------ INFORMATION GIVEN
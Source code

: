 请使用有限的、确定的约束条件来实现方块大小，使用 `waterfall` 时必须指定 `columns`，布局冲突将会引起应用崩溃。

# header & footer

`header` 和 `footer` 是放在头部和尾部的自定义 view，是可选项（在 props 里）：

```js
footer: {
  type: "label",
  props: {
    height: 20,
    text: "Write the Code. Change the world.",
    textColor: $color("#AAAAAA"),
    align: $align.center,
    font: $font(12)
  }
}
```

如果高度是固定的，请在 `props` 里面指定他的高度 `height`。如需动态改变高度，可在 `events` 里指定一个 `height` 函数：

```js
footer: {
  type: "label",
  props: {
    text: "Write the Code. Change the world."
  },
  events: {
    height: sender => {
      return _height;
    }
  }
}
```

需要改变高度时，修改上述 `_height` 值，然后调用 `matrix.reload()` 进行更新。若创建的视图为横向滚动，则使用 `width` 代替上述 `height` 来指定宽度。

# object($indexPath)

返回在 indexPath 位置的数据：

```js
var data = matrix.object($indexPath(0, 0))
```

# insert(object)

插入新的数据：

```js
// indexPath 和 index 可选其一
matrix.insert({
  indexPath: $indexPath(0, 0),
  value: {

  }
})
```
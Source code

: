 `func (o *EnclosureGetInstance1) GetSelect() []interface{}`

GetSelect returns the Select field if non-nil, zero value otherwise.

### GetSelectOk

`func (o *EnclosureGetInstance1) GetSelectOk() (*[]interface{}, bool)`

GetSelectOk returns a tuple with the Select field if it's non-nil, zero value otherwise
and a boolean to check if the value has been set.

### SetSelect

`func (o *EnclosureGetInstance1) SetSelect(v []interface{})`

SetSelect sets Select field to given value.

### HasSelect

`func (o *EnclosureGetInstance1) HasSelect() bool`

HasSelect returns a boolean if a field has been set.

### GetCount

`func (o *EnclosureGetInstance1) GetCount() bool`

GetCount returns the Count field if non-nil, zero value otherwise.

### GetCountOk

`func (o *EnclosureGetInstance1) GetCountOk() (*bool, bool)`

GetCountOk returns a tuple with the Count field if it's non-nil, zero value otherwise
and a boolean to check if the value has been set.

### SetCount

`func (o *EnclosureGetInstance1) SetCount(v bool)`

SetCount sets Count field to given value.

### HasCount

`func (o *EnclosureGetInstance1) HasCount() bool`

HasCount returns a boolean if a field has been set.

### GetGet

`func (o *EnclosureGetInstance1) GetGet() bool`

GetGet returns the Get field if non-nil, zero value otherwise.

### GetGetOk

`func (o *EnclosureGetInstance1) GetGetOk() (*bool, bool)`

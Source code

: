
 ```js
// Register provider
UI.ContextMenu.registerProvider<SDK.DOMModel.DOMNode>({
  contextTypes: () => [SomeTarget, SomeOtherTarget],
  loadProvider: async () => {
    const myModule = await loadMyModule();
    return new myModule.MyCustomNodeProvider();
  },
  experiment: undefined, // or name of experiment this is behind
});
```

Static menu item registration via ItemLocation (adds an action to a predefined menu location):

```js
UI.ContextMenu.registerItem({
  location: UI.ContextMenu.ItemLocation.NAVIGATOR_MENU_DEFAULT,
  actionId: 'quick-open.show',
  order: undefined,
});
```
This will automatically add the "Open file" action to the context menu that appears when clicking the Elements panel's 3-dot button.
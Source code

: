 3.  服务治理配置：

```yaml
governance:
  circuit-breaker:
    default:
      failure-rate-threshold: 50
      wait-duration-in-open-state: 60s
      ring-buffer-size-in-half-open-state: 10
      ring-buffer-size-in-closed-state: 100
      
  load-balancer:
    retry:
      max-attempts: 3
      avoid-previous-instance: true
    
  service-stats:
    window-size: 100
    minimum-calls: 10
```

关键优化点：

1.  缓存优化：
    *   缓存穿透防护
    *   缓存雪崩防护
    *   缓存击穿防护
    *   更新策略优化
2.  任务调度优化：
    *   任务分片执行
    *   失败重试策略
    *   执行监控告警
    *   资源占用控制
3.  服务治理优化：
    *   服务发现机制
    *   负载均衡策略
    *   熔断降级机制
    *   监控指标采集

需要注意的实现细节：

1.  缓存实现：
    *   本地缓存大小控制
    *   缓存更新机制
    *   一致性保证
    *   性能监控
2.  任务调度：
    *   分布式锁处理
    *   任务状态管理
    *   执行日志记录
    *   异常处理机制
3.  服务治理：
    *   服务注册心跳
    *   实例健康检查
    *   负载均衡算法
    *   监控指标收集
------------
* TASK STATEMENT
Would you report every line of the entries above containing the word "Write"?

* PROBLEM SOLUTION
    text: "Write the Code. Change the world.",
    text: "Write the Code. Change the world."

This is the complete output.